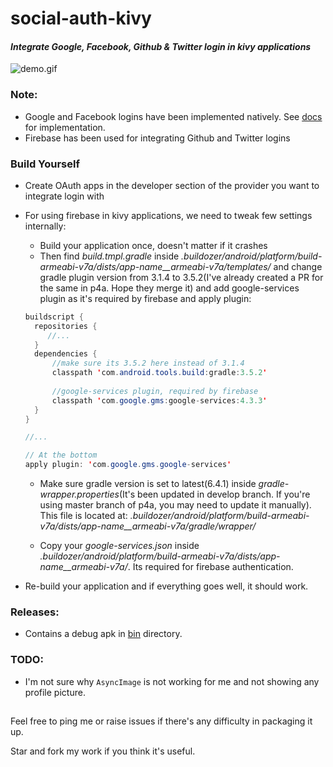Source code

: # social-auth-kivy
#### *Integrate Google, Facebook, Github &amp; Twitter login in kivy applications*

![demo.gif](demo.gif)

### Note:
* Google and Facebook logins have been implemented natively. See [docs](docs/integrate-google-facebook-login.md) for implementation.
* Firebase has been used for integrating Github and Twitter logins

### Build Yourself
* Create OAuth apps in the developer section of the provider you want to integrate login with
* For using firebase in kivy applications, we need to tweak few settings internally:
  * Build your application once, doesn't matter if it crashes
  * Then find *build.tmpl.gradle* inside *.buildozer/android/platform/build-armeabi-v7a/dists/app-name__armeabi-v7a/templates/* and change gradle plugin version from 3.1.4 to 3.5.2(I've already created a PR for the same in p4a. Hope they merge it) and add google-services plugin as it's required by firebase and apply plugin:
  ```java
  buildscript {
    repositories {
       //...
    }
    dependencies {
        //make sure its 3.5.2 here instead of 3.1.4 
        classpath 'com.android.tools.build:gradle:3.5.2'
        
        //google-services plugin, required by firebase
        classpath 'com.google.gms:google-services:4.3.3'
    }
  }
  
  //...
  
  // At the bottom
  apply plugin: 'com.google.gms.google-services'
  ```
  * Make sure gradle version is set to latest(6.4.1) inside *gradle-wrapper.properties*(It's been updated in develop branch. If you're using master branch of p4a, you may need to update it manually). This file is located at: *.buildozer/android/platform/build-armeabi-v7a/dists/app-name__armeabi-v7a/gradle/wrapper/*
  
  * Copy your *google-services.json* inside *.buildozer/android/platform/build-armeabi-v7a/dists/app-name__armeabi-v7a/*. Its required for firebase authentication.

* Re-build your application and if everything goes well, it should work.

### Releases:
* Contains a debug apk in [bin](https://github.com/shashi278/social-auth-kivy/tree/master/bin) directory.

### TODO:
* I'm not sure why `AsyncImage` is not working for me and not showing any profile picture.

##
Feel free to ping me or raise issues if there's any difficulty in packaging it up.

Star and fork my work if you think it's useful.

---+---

WHAT YOU ARE ASKED TO DO:
Give back every line of the material above word for word, leaving out the pictures.

ANSWER TO THE EXERCISE:
Source code

: # social-auth-kivy
#### *Integrate Google, Facebook, Github &amp; Twitter login in kivy applications*

![demo.gif](demo.gif)

### Note:
* Google and Facebook logins have been implemented natively. See [docs](docs/integrate-google-facebook-login.md) for implementation.
* Firebase has been used for integrating Github and Twitter logins

### Build Yourself
* Create OAuth apps in the developer section of the provider you want to integrate login with
* For using firebase in kivy applications, we need to tweak few settings internally:
  * Build your application once, doesn't matter if it crashes
  * Then find *build.tmpl.gradle* inside *.buildozer/android/platform/build-armeabi-v7a/dists/app-name__armeabi-v7a/templates/* and change gradle plugin version from 3.1.4 to 3.5.2(I've already created a PR for the same in p4a. Hope they merge it) and add google-services plugin as it's required by firebase and apply plugin:
  ```java
  buildscript {
    repositories {
       //...
    }
    dependencies {
        //make sure its 3.5.2 here instead of 3.1.4 
        classpath 'com.android.tools.build:gradle:3.5.2'
        
        //google-services plugin, required by firebase
        classpath 'com.google.gms:google-services:4.3.3'
    }
  }
  
  //...
  
  // At the bottom
  apply plugin: 'com.google.gms.google-services'
  ```
  * Make sure gradle version is set to latest(6.4.1) inside *gradle-wrapper.properties*(It's been updated in develop branch. If you're using master branch of p4a, you may need to update it manually). This file is located at: *.buildozer/android/platform/build-armeabi-v7a/dists/app-name__armeabi-v7a/gradle/wrapper/*
  
  * Copy your *google-services.json* inside *.buildozer/android/platform/build-armeabi-v7a/dists/app-name__armeabi-v7a/*. Its required for firebase authentication.

* Re-build your application and if everything goes well, it should work.

### Releases:
* Contains a debug apk in [bin](https://github.com/shashi278/social-auth-kivy/tree/master/bin) directory.

### TODO:
* I'm not sure why `AsyncImage` is not working for me and not showing any profile picture.

##
Feel free to ping me or raise issues if there's any difficulty in packaging it up.

Star and fork my work if you think it's useful.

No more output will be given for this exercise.